■ **Directions**:
Exact repetition of the whole listing is what this exercise asks for.

----- Supplied entries

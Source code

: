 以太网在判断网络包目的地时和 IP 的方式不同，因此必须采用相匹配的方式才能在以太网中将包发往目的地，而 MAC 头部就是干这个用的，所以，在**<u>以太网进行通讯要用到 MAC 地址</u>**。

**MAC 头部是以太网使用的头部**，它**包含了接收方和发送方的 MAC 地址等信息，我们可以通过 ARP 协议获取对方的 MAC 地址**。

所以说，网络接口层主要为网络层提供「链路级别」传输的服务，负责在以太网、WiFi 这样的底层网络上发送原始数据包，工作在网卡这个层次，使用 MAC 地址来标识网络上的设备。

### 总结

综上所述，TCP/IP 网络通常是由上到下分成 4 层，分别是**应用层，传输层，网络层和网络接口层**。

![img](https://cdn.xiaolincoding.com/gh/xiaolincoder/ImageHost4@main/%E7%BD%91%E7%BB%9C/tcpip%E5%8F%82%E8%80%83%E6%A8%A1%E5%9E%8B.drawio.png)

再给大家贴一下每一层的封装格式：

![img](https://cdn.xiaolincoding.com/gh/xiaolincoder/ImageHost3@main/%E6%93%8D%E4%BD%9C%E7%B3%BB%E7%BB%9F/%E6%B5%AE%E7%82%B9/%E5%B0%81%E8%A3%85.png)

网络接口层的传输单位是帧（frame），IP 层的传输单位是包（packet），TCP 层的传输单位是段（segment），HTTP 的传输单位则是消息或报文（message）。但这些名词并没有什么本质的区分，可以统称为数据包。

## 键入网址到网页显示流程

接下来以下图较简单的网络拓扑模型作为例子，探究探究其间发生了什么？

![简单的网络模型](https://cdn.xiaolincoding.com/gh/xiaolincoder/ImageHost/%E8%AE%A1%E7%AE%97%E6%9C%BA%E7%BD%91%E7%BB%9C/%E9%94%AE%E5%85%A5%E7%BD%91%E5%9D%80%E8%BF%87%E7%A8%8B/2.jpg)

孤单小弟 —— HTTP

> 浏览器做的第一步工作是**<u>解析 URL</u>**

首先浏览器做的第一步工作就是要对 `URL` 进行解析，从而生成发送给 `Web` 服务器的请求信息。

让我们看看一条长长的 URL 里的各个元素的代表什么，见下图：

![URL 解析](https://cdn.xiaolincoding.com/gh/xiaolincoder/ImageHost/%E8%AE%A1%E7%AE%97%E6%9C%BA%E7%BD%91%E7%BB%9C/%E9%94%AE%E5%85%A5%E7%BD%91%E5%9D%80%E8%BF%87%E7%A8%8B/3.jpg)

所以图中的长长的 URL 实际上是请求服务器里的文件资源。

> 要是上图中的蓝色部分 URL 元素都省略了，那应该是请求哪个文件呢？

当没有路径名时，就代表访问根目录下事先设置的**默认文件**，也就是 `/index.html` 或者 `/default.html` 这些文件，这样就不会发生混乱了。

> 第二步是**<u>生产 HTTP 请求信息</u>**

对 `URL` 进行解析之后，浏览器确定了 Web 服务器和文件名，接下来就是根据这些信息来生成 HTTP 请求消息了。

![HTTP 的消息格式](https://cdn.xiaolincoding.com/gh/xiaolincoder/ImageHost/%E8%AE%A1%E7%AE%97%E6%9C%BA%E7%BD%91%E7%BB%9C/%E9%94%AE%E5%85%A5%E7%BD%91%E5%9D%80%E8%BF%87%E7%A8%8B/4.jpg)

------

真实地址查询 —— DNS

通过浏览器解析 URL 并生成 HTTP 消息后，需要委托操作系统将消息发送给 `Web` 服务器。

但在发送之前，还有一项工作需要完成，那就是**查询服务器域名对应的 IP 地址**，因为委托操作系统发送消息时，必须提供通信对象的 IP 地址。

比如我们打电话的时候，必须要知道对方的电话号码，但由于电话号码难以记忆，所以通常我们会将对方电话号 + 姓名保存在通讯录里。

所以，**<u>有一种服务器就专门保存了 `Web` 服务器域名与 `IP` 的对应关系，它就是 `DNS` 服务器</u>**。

----------

■ **Task result**:
Source code

: 以太网在判断网络包目的地时和 IP 的方式不同，因此必须采用相匹配的方式才能在以太网中将包发往目的地，而 MAC 头部就是干这个用的，所以，在**<u>以太网进行通讯要用到 MAC 地址</u>**。

**MAC 头部是以太网使用的头部**，它**包含了接收方和发送方的 MAC 地址等信息，我们可以通过 ARP 协议获取对方的 MAC 地址**。

所以说，网络接口层主要为网络层提供「链路级别」传输的服务，负责在以太网、WiFi 这样的底层网络上发送原始数据包，工作在网卡这个层次，使用 MAC 地址来标识网络上的设备。

### 总结

综上所述，TCP/IP 网络通常是由上到下分成 4 层，分别是**应用层，传输层，网络层和网络接口层**。

![img](https://cdn.xiaolincoding.com/gh/xiaolincoder/ImageHost4@main/%E7%BD%91%E7%BB%9C/tcpip%E5%8F%82%E8%80%83%E6%A8%A1%E5%9E%8B.drawio.png)

再给大家贴一下每一层的封装格式：

![img](https://cdn.xiaolincoding.com/gh/xiaolincoder/ImageHost3@main/%E6%93%8D%E4%BD%9C%E7%B3%BB%E7%BB%9F/%E6%B5%AE%E7%82%B9/%E5%B0%81%E8%A3%85.png)

网络接口层的传输单位是帧（frame），IP 层的传输单位是包（packet），TCP 层的传输单位是段（segment），HTTP 的传输单位则是消息或报文（message）。但这些名词并没有什么本质的区分，可以统称为数据包。

## 键入网址到网页显示流程

接下来以下图较简单的网络拓扑模型作为例子，探究探究其间发生了什么？

![简单的网络模型](https://cdn.xiaolincoding.com/gh/xiaolincoder/ImageHost/%E8%AE%A1%E7%AE%97%E6%9C%BA%E7%BD%91%E7%BB%9C/%E9%94%AE%E5%85%A5%E7%BD%91%E5%9D%80%E8%BF%87%E7%A8%8B/2.jpg)

孤单小弟 —— HTTP

> 浏览器做的第一步工作是**<u>解析 URL</u>**

首先浏览器做的第一步工作就是要对 `URL` 进行解析，从而生成发送给 `Web` 服务器的请求信息。

让我们看看一条长长的 URL 里的各个元素的代表什么，见下图：

![URL 解析](https://cdn.xiaolincoding.com/gh/xiaolincoder/ImageHost/%E8%AE%A1%E7%AE%97%E6%9C%BA%E7%BD%91%E7%BB%9C/%E9%94%AE%E5%85%A5%E7%BD%91%E5%9D%80%E8%BF%87%E7%A8%8B/3.jpg)

所以图中的长长的 URL 实际上是请求服务器里的文件资源。

> 要是上图中的蓝色部分 URL 元素都省略了，那应该是请求哪个文件呢？

当没有路径名时，就代表访问根目录下事先设置的**默认文件**，也就是 `/index.html` 或者 `/default.html` 这些文件，这样就不会发生混乱了。

> 第二步是**<u>生产 HTTP 请求信息</u>**

对 `URL` 进行解析之后，浏览器确定了 Web 服务器和文件名，接下来就是根据这些信息来生成 HTTP 请求消息了。

![HTTP 的消息格式](https://cdn.xiaolincoding.com/gh/xiaolincoder/ImageHost/%E8%AE%A1%E7%AE%97%E6%9C%BA%E7%BD%91%E7%BB%9C/%E9%94%AE%E5%85%A5%E7%BD%91%E5%9D%80%E8%BF%87%E7%A8%8B/4.jpg)

------

真实地址查询 —— DNS

通过浏览器解析 URL 并生成 HTTP 消息后，需要委托操作系统将消息发送给 `Web` 服务器。

但在发送之前，还有一项工作需要完成，那就是**查询服务器域名对应的 IP 地址**，因为委托操作系统发送消息时，必须提供通信对象的 IP 地址。

比如我们打电话的时候，必须要知道对方的电话号码，但由于电话号码难以记忆，所以通常我们会将对方电话号 + 姓名保存在通讯录里。

所以，**<u>有一种服务器就专门保存了 `Web` 服务器域名与 `IP` 的对应关系，它就是 `DNS` 服务器</u>**。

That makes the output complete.